ENTRIES SHOWN Block Start

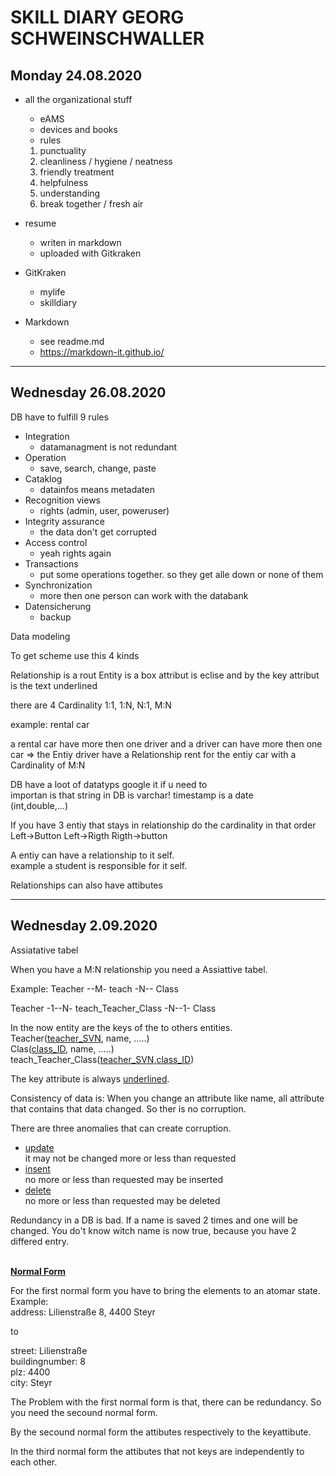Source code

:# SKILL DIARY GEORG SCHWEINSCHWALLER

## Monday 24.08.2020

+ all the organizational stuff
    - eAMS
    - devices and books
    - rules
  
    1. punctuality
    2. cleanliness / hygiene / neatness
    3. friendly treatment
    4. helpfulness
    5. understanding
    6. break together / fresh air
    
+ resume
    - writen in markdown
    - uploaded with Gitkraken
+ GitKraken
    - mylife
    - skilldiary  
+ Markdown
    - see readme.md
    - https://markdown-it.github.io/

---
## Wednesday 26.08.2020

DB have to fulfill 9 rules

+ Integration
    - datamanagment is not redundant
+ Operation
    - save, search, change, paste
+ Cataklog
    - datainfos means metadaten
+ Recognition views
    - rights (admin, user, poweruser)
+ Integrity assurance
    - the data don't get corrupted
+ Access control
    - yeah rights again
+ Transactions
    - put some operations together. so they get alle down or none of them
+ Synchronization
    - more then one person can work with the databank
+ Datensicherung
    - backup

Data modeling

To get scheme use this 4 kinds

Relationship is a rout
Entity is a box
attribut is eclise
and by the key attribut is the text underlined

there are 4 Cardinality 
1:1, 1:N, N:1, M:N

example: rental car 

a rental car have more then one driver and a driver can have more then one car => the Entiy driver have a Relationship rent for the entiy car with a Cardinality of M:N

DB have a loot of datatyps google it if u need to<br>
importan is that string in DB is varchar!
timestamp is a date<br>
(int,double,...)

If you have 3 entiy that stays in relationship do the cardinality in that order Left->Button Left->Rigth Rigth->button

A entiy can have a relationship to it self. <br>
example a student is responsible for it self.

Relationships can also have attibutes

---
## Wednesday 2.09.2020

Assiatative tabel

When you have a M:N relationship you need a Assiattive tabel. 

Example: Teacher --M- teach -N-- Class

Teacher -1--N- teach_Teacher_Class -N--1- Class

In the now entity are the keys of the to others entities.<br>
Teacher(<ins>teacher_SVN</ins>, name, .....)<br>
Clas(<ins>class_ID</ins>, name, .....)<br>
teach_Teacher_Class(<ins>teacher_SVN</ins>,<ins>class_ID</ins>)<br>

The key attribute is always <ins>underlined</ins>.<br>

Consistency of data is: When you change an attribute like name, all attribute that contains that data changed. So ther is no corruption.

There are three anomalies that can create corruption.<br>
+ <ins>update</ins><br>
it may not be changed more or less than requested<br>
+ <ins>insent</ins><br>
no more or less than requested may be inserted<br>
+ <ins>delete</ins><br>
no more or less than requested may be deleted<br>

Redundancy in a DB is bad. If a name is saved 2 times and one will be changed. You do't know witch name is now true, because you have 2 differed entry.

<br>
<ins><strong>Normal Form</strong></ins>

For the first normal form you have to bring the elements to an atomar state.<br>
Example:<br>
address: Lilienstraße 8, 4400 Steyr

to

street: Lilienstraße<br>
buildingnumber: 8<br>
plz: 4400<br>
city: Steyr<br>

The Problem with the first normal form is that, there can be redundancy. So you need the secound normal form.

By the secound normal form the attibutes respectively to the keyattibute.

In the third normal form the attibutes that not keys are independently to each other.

ENTRIES SHOWN Block End
ENTRIES SHOWN Block Start

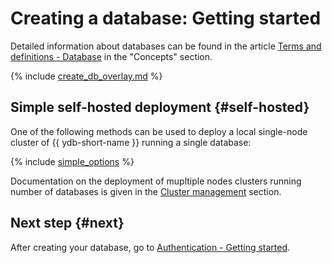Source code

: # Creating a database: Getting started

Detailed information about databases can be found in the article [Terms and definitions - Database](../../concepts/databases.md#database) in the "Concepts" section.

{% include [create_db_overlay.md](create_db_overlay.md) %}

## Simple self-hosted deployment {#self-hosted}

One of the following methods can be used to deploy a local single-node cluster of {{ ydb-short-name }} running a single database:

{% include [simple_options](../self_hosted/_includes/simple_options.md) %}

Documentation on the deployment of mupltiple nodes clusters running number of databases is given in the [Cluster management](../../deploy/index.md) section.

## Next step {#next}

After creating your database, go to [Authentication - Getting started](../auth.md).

ENTRIES SHOWN Block End
ENTRIES SHOWN Block Start

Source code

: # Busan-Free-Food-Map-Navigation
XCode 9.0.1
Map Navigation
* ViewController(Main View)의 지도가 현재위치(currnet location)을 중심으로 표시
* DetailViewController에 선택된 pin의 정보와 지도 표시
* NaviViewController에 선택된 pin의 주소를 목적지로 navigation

ENTRIES SHOWN Block End

■ TASK DIRECTIONS: In the listing above, locate the line containing "One of the following" and the line containing "## Next step". Transcribe those two lines and everything between them, exactly as written.

■ TASK SOLUTION:
One of the following methods can be used to deploy a local single-node cluster of {{ ydb-short-name }} running a single database:

{% include [simple_options](../self_hosted/_includes/simple_options.md) %}

Documentation on the deployment of mupltiple nodes clusters running number of databases is given in the [Cluster management](../../deploy/index.md) section.

## Next step {#next}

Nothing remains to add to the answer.